Tuesday, September 16, 2008
Would Obama’s presidency Affect Africa?
Many people fear that if Barack Obama became the president of the US he will not benefit Africa while others disagree. Still you have the fence sitters who think that he will neither hurt nor benefit them. The ones who say he will be a hopeless case think he will want to please the same establishment that has exploited Africa for centuries and so will be aloof. While those who think he will help will do so due to his affinity with the continent as son of the soil whose father hails from Kenya. But those in between argue that in 47 years he has visited Africa only three times and that whether he wins or not he will still not show much interest.
Economically he will introduce policies of economic survival. He will try to redeem himself. Looking at Obama’s economic package for America if implemented it will not only be America that will benefit, but the growth will also trickle across the Atlantic to Africa. The nature of the African economy will be easy for him to advise since he has dealt with people whose life is based on subsistence economy.
Militarily Obama will expand AFRICOM faster and better because most African countries will trust him than they have trusted President Bush or would have trusted McCain. The presence of AFRICOM has many advantages for stable countries mean stable governments and stable governments mean stable economies. The money used for defense could be ploughed into the economy like in the days of the occupation of Japan and West Germany. The cold war will be more accentuated in Africa and concentrated within Southern and Eastern Africa. Most Islamic regimes will not benefit from him because he will fear being associated with Islam. That is the reason he has not been quick to jump to Africa during his world tour like he recently did.
Politically, violence and hostilities, and vote rigging will no more be the order of the day.

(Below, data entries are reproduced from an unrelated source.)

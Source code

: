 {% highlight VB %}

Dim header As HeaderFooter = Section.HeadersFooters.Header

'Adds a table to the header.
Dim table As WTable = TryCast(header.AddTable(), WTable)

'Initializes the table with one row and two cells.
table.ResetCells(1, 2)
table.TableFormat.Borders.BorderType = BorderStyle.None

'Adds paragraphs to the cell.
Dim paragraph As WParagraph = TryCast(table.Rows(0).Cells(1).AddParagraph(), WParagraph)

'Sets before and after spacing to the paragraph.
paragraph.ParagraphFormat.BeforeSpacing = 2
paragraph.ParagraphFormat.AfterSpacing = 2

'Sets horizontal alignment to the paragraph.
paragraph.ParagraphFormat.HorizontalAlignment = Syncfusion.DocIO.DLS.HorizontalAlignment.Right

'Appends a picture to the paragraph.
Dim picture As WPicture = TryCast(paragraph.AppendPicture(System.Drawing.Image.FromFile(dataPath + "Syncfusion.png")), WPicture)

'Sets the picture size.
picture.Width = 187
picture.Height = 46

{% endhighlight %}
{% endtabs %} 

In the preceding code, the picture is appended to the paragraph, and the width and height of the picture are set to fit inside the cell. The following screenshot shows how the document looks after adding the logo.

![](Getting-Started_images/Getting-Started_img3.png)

The violence in Africa will subside for it will make people to really feel that they too have a shot at the presidency. The danger may be for him trying to please the west like he began doing by singing their chorus. Immediately he knew everyone was against Mugabe, he began speaking against Mugabe. But the situation in Mugabe and Kenya were the same; the elections were not properly conducted. However, he could not be to overly involved in Kenya because Raila Odinga the main opposition leader who many claimed won the elections though his cousin is a Muslim. If he spoke too loud, they will attach him to Islam-the bête noir of most Americans. Though Odinga won the elections but because the West feared an Islamic ascension in Kenya, they preferred Kibaki to keep the post by all odds. If Odinga was a Christian, the story would have been different though.
Socially, if Obama wins, intermarriage will now come out of the closet and will be more accentuate as never before. The African mentality will change about who governs and who does not. The social barrier between the young and the old will be broken and the tradition of having certain people as the custodians of African presidency will vanish.
Religiously mushroom religions will now strive better and ecumenism will have more power. Many Africans and developing nations will tend to embrace the United Church of Christ as the brain behind his success because success always has many brothers and sisters. Therefore, Pentecostalism will soon be facing a threat in case he wins.
Psychologically his victory will bring the same results like the independence of India that bolstered the Black Americans, South Africans, decapitated colonialism and woke up Feminism. Most politicians will believe they too can. Until he came to this position, most young people could only ascended to power in Africa via way of Coup D’etats or factional wars. With his victory, many youths will boost their self confidence that they too can do it politically. In Africa young people will use him as reference point to stake their claim that one does not need to be old to run for the presidency as has ways been the tradition.
However, first he has to win and God has control of whoever comes to power. God rules the kingdom of men and decides who takes the scepter (Dn 4:17). Yet he wants man not to be an automaton but to play a role in making those decisions. That is why he adjures us to vote godly leaders (Ex 18:21; Num 11:16; Deut 16:18) because when the righteous rules the people rejoice but when the wicked rules the people weep (Prov 29:2). If it is the will of God that he should be no matter how the tides may beat him round, he will be the next US president.
Until then, time may be the best oracle.